In The Shadow Drawing: How Science Taught Leonardo How to Paint, Francesca Fiorani, a professor of art history at the University of Virginia, offers a different interpretation of the relation between Leonardo’s various activities ... Ms. Fiorani offers two great virtues as a guide to Leonardo. Having spent years studying the artist’s writings, she is able to deftly weave her knowledge of them into her text. She also knows her way around a painting, so she can clearly explain each of Leonardo’s ideas through aspects of his art. The heart of her research and contribution lies in the field of optics, fascinating but also potentially arcane ... A professor with a string of scholarly publications behind her, Ms. Fiorani could have written a specialized book for a specialized audience. Instead, she has opened up the topic for the general reader. It will take more than this book to dislodge the fixation on Leonardo as a scientist and inventor. However, a well-researched, lively book by a scholar, expert and art historian goes a long way toward correcting that misconception.
By no means is Fiorani the first to make this case...but she makes it with fresh force and pitches it against the misconception that Leonardo abandoned painting for science in his later years ... One wishes only that Fiorani felt freer to think alongside this work. Her approach is admiring but oddly withdrawn. She is prone to parroting her thesis and lapsing into somnolent praise .. The patness of this description is striking; its laziness borders on indifference. Does it bespeak the challenges of writing about Leonardo — how to make a fresh case for his obvious genius? How to write in the wake of so many others? ... Dimmi, I wanted to say to the writer, tell me not what has been seen before but what you have seen. Sometimes Fiorani does exactly that, and in such passages, when she loses herself in looking, the book achieves fluency and power ... Its focus may feel narrow at times, and yet its pleasures often prove surprisingly wide. The book reorients our perspective, distills a life and brings it into focus.

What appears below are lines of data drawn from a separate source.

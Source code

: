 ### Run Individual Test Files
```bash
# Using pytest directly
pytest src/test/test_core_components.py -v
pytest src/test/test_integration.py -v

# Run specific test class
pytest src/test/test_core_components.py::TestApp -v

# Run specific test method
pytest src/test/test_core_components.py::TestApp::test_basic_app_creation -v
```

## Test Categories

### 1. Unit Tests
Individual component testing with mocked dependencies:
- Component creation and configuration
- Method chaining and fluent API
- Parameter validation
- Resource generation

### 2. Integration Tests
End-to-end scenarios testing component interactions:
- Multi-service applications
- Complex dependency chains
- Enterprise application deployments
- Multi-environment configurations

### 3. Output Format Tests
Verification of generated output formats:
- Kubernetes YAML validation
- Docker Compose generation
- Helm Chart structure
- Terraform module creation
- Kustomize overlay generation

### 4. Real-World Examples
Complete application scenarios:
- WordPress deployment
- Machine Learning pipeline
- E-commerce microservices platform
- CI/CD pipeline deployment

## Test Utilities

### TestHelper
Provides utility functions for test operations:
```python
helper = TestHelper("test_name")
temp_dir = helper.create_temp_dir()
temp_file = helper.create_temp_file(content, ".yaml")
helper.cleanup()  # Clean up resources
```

Fiorani (The Marvel of Maps), an art historian at the University of Virginia, provides new insight into the work of Renaissance master Leonardo da Vinci in this fresh assessment ... Using information gleaned from infrared reflectography and X-ray fluorescence spectroscopy done on Leonardo’s paintings, Fiorani leads readers through the artist’s tortuous re-working of his art ... This beautifully written work is underpinned by immense scholarship; art lovers and historians will not be able to put it down.